Al startup Upstage faced allegations that its "Solar Open 100B" model unveiled at the "National AI Model Project first briefing" hosted by the Ministry of Science and ICT on the 30th copied a Chinese model. In response, Upstage moved to explain directly through a public verification session on the afternoon of the 2nd.
Upstage had drawn attention as the only startup consortium among the five elite teams competing in the selection for the national AI model. The National AI Model Project is a key initiative of the Lee Jae-myung administration that concentrates resources such as GPUs and data. The other four elite teams are led by large corporations, including Naver Cloud, NC AI, SK Telecom, and LG AI Research Institute. For that reason, attention focused on what results the Upstage consortium, a startup alliance, would deliver. The Ministry of Science and ICT plans to eliminate one team this month through the first evaluation, then conduct evaluations every six months and select the final one to two teams as national AI models in 2027.
◇ Solar Open 100B model, suspicion of similarity to a Chinese AI model
The controversy over Upstage allegedly copying a Chinese model began with a point raised by Go Seok-hyun, CEO of AI startup PsionicAI. On the 1st, Go wrote on his Facebook page, "It is quite regrettable that a model suspected to be the result of copying and fine-tuning a Chinese model was submitted to a project funded by taxpayers' money." He attached a GitHub report comparing the performance of Upstage's "Solar Open 100B" model submitted at the first briefing with the Chinese AI model (GLM 4.5 Air).
The GitHub report said the LayerNorm component of the neural network in Upstage's AI model is 96.8% identical to the Chinese model. The report also said the "MoE" structure is the same, which suggests that Upstage's AI model blueprint is effectively the same as the Chinese model. The report states, "This 'selective preservation' is decisive evidence of derivation."

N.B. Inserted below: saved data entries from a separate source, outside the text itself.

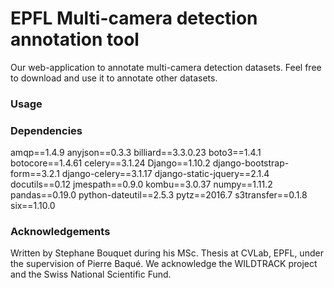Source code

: # EPFL Multi-camera detection annotation tool
Our web-application to annotate multi-camera detection datasets. Feel free to download and use it to annotate other datasets.

### Usage

### Dependencies
amqp==1.4.9
anyjson==0.3.3
billiard==3.3.0.23
boto3==1.4.1
botocore==1.4.61
celery==3.1.24
Django==1.10.2
django-bootstrap-form==3.2.1
django-celery==3.1.17
django-static-jquery==2.1.4
docutils==0.12
jmespath==0.9.0
kombu==3.0.37
numpy==1.11.2
pandas==0.19.0
python-dateutil==2.5.3
pytz==2016.7
s3transfer==0.1.8
six==1.10.0

### Acknowledgements
Written by Stephane Bouquet during his MSc. Thesis at CVLab, EPFL, under the supervision of Pierre Baqué.
We acknowledge the WILDTRACK project and the Swiss National Scientific Fund.
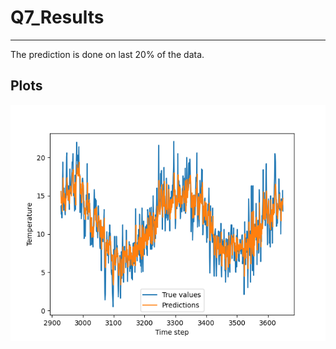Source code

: # Q7_Results
-------
The prediction is done on last 20% of the data. 

## Plots
![Time series Plot](/Plots/Question7/fig.png)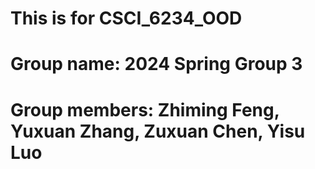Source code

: # This is for CSCI_6234_OOD
# Group name: 2024 Spring Group 3 
# Group members: Zhiming Feng, Yuxuan Zhang, Zuxuan Chen, Yisu Luo
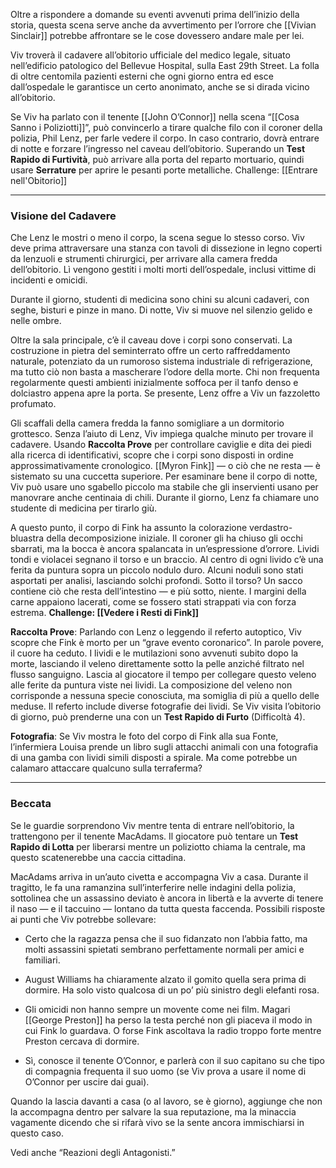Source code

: Oltre a rispondere a domande su eventi avvenuti prima dell’inizio della storia, questa scena serve anche da avvertimento per l’orrore che [[Vivian Sinclair]] potrebbe affrontare se le cose dovessero andare male per lei.

Viv troverà il cadavere all’obitorio ufficiale del medico legale, situato nell’edificio patologico del Bellevue Hospital, sulla East 29th Street. La folla di oltre centomila pazienti esterni che ogni giorno entra ed esce dall’ospedale le garantisce un certo anonimato, anche se si dirada vicino all’obitorio.

Se Viv ha parlato con il tenente [[John O’Connor]] nella scena “[[Cosa Sanno i Poliziotti]]”, può convincerlo a tirare qualche filo con il coroner della polizia, Phil Lenz, per farle vedere il corpo. In caso contrario, dovrà entrare di notte e forzare l’ingresso nel caveau dell’obitorio. Superando un **Test Rapido di Furtività**, può arrivare alla porta del reparto mortuario, quindi usare **Serrature** per aprire le pesanti porte metalliche. Challenge: [[Entrare nell'Obitorio]]

---

### Visione del Cadavere

Che Lenz le mostri o meno il corpo, la scena segue lo stesso corso. Viv deve prima attraversare una stanza con tavoli di dissezione in legno coperti da lenzuoli e strumenti chirurgici, per arrivare alla camera fredda dell’obitorio. Lì vengono gestiti i molti morti dell’ospedale, inclusi vittime di incidenti e omicidi.

Durante il giorno, studenti di medicina sono chini su alcuni cadaveri, con seghe, bisturi e pinze in mano. Di notte, Viv si muove nel silenzio gelido e nelle ombre.

Oltre la sala principale, c’è il caveau dove i corpi sono conservati. La costruzione in pietra del seminterrato offre un certo raffreddamento naturale, potenziato da un rumoroso sistema industriale di refrigerazione, ma tutto ciò non basta a mascherare l’odore della morte. Chi non frequenta regolarmente questi ambienti inizialmente soffoca per il tanfo denso e dolciastro appena apre la porta. Se presente, Lenz offre a Viv un fazzoletto profumato.

Gli scaffali della camera fredda la fanno somigliare a un dormitorio grottesco. Senza l’aiuto di Lenz, Viv impiega qualche minuto per trovare il cadavere. Usando **Raccolta Prove** per controllare caviglie e dita dei piedi alla ricerca di identificativi, scopre che i corpi sono disposti in ordine approssimativamente cronologico. [[Myron Fink]] — o ciò che ne resta — è sistemato su una cuccetta superiore. Per esaminare bene il corpo di notte, Viv può usare uno sgabello piccolo ma stabile che gli inservienti usano per manovrare anche centinaia di chili. Durante il giorno, Lenz fa chiamare uno studente di medicina per tirarlo giù.

A questo punto, il corpo di Fink ha assunto la colorazione verdastro-bluastra della decomposizione iniziale. Il coroner gli ha chiuso gli occhi sbarrati, ma la bocca è ancora spalancata in un’espressione d’orrore. Lividi tondi e violacei segnano il torso e un braccio. Al centro di ogni livido c’è una ferita da puntura sopra un piccolo nodulo duro. Alcuni noduli sono stati asportati per analisi, lasciando solchi profondi. Sotto il torso? Un sacco contiene ciò che resta dell’intestino — e più sotto, niente. I margini della carne appaiono lacerati, come se fossero stati strappati via con forza estrema. **Challenge: [[Vedere i Resti di Fink]]**

**Raccolta Prove**: Parlando con Lenz o leggendo il referto autoptico, Viv scopre che Fink è morto per un “grave evento coronarico”. In parole povere, il cuore ha ceduto. I lividi e le mutilazioni sono avvenuti subito dopo la morte, lasciando il veleno direttamente sotto la pelle anziché filtrato nel flusso sanguigno. Lascia al giocatore il tempo per collegare questo veleno alle ferite da puntura viste nei lividi. La composizione del veleno non corrisponde a nessuna specie conosciuta, ma somiglia di più a quello delle meduse. Il referto include diverse fotografie dei lividi. Se Viv visita l’obitorio di giorno, può prenderne una con un **Test Rapido di Furto** (Difficoltà 4).

**Fotografia**: Se Viv mostra le foto del corpo di Fink alla sua Fonte, l’infermiera Louisa prende un libro sugli attacchi animali con una fotografia di una gamba con lividi simili disposti a spirale. Ma come potrebbe un calamaro attaccare qualcuno sulla terraferma?

---

### Beccata

Se le guardie sorprendono Viv mentre tenta di entrare nell’obitorio, la trattengono per il tenente MacAdams. Il giocatore può tentare un **Test Rapido di Lotta** per liberarsi mentre un poliziotto chiama la centrale, ma questo scatenerebbe una caccia cittadina.

MacAdams arriva in un’auto civetta e accompagna Viv a casa. Durante il tragitto, le fa una ramanzina sull’interferire nelle indagini della polizia, sottolinea che un assassino deviato è ancora in libertà e la avverte di tenere il naso — e il taccuino — lontano da tutta questa faccenda. Possibili risposte ai punti che Viv potrebbe sollevare:

- Certo che la ragazza pensa che il suo fidanzato non l’abbia fatto, ma molti assassini spietati sembrano perfettamente normali per amici e familiari.
    
- August Williams ha chiaramente alzato il gomito quella sera prima di dormire. Ha solo visto qualcosa di un po’ più sinistro degli elefanti rosa.
    
- Gli omicidi non hanno sempre un movente come nei film. Magari [[George Preston]] ha perso la testa perché non gli piaceva il modo in cui Fink lo guardava. O forse Fink ascoltava la radio troppo forte mentre Preston cercava di dormire.
    
- Sì, conosce il tenente O’Connor, e parlerà con il suo capitano su che tipo di compagnia frequenta il suo uomo (se Viv prova a usare il nome di O’Connor per uscire dai guai).
    

Quando la lascia davanti a casa (o al lavoro, se è giorno), aggiunge che non la accompagna dentro per salvare la sua reputazione, ma la minaccia vagamente dicendo che si rifarà vivo se la sente ancora immischiarsi in questo caso.

Vedi anche “Reazioni degli Antagonisti.”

Lee Min-seok, a professor in the School of Software at Kookmin University, said, "It appears the Upstage model was trained from scratch," adding, "Those claiming similarity between Upstage and the Chinese model cite cosine similarity, but the target is LayerNorm used to adjust parameters, not the parameters themselves, so testing from scratch that way is wrong." From scratch means developing an AI model directly from the beginning. Lee explained that building an AI model, simply put, involves designing the architecture (structure) and training it to fill the parameters, and that architectures are mostly similar.
◇ Upstage rebuts at verification session: "A model baked in our own way"

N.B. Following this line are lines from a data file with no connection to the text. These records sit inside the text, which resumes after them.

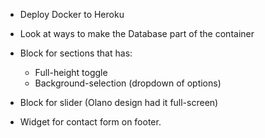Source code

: 

- Deploy Docker to Heroku
- Look at ways to make the Database part of the container

- Block for sections that has:
    - Full-height toggle
    - Background-selection (dropdown of options)

- Block for slider (Olano design had it full-screen)

- Widget for contact form on footer.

In response to Go's point, Upstage CEO Kim Sung-hoon said, "Thank you for your interest in the Solar model," and added, "On the 2nd, we will invite you and industry experts to our office to explain the entire training process, address the concerns you raised in detail, and show that it was made as a From Scratch model."
Ahead of the public verification session on the 2nd, Go said, "In part of the Solar (Open 100B) code, the copyright of China's ZhipuAI (which created GLM 4.5 Air) is specified," adding, "Based on our internal analysis and others' analyses, we judge it to be true that this Solar model took over and used most of the GLM model's training code as is."
Using open-source (publicly available information) to develop an AI model is not a problem at all. However, experts say verification is necessary because developing a national AI model with taxpayers' money is a different situation. Lee Kyung-jun, a professor at the College of Business Administration and Department of Big Data Application at Kyunghee University, said, "It is unlikely that Upstage would have done something that fails to meet standards under public scrutiny, but verification is necessary to clearly resolve the controversy."
At the public verification session held near Gangnam Station in Seoul on the 2nd, CEO Kim said, "The decisive criterion for determining whether it is from scratch is whether training started with the model's weights randomly initialized, and Solar is a model baked in our own way from the beginning." As for the notation of the Chinese model (ZhipuAI) copyright, he said it was a practical mistake and unrelated to the substance of the matter.
◇ "Innovation is forged through transparent, rigorous verification"
Whatever the truth, the allegations are expected to be a burden for Upstage. At the public verification session, Kim said, "If we fail to resolve the (copying controversy) issue, it could significantly affect the government's review, so I ask you to issue a public apology."
In response, on the 3rd, Go wrote on Facebook, "Immediately after the (Upstage Solar) model was released, during our internal analysis, we identified indications that could be interpreted as similar to a particular model (GLM) and some structural and statistical characteristics, for which the links to the references at the time were not clear. Given that the model is being discussed at a national level, we concluded it would be advisable to promptly bring the matter into the public domain before conducting further verification and cross-verification," adding, "We sincerely apologize for causing unnecessary confusion and controversy by making it public without rigorous verification, as it is difficult to draw conclusions based on the similarity of LayerNorm values alone." However, Go did not make it clear in the apology that Upstage's model is different from the Chinese model.
Bae Kyung-hoon, Deputy Prime Minister and Minister of the Ministry of Science and ICT, said of the controversy, "Innovation is forged through transparent and rigorous verification," adding, "There is no innovation without growing pains, and the current debate is an essential process that Korea's AI must go through to leap higher."